--- EXERCISE INPUT Enclosed Below ---
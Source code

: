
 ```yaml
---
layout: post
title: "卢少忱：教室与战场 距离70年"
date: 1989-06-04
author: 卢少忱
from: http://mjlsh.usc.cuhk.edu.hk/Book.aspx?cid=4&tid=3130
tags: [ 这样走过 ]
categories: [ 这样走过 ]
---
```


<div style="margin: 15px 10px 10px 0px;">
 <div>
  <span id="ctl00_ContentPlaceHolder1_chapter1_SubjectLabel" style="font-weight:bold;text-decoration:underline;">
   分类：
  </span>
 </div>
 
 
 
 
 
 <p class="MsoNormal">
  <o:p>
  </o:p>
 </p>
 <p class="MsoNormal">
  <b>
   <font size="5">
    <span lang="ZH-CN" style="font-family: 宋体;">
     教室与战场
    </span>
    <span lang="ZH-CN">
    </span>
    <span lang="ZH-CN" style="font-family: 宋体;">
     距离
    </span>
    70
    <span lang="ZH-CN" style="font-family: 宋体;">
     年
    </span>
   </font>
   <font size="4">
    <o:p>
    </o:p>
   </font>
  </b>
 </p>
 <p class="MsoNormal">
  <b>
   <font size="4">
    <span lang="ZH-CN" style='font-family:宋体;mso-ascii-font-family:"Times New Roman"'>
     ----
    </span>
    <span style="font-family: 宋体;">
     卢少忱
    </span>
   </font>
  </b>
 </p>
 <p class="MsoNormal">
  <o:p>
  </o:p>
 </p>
--- End of Enclosed EXERCISE INPUT ---
Set the whole listing down again so that it matches the original exactly.

Source code

:
 ```yaml
---
layout: post
title: "卢少忱：教室与战场 距离70年"
date: 1989-06-04
author: 卢少忱
from: http://mjlsh.usc.cuhk.edu.hk/Book.aspx?cid=4&tid=3130
tags: [ 这样走过 ]
categories: [ 这样走过 ]
---
```


<div style="margin: 15px 10px 10px 0px;">
 <div>
  <span id="ctl00_ContentPlaceHolder1_chapter1_SubjectLabel" style="font-weight:bold;text-decoration:underline;">
   分类：
  </span>
 </div>
 
 
 
 
 
 <p class="MsoNormal">
  <o:p>
  </o:p>
 </p>
 <p class="MsoNormal">
  <b>
   <font size="5">
    <span lang="ZH-CN" style="font-family: 宋体;">
     教室与战场
    </span>
    <span lang="ZH-CN">
    </span>
    <span lang="ZH-CN" style="font-family: 宋体;">
     距离
    </span>
    70
    <span lang="ZH-CN" style="font-family: 宋体;">
     年
    </span>
   </font>
   <font size="4">
    <o:p>
    </o:p>
   </font>
  </b>
 </p>
 <p class="MsoNormal">
  <b>
   <font size="4">
    <span lang="ZH-CN" style='font-family:宋体;mso-ascii-font-family:"Times New Roman"'>
     ----
    </span>
    <span style="font-family: 宋体;">
     卢少忱
    </span>
   </font>
  </b>
 </p>
 <p class="MsoNormal">
  <o:p>
  </o:p>
 </p>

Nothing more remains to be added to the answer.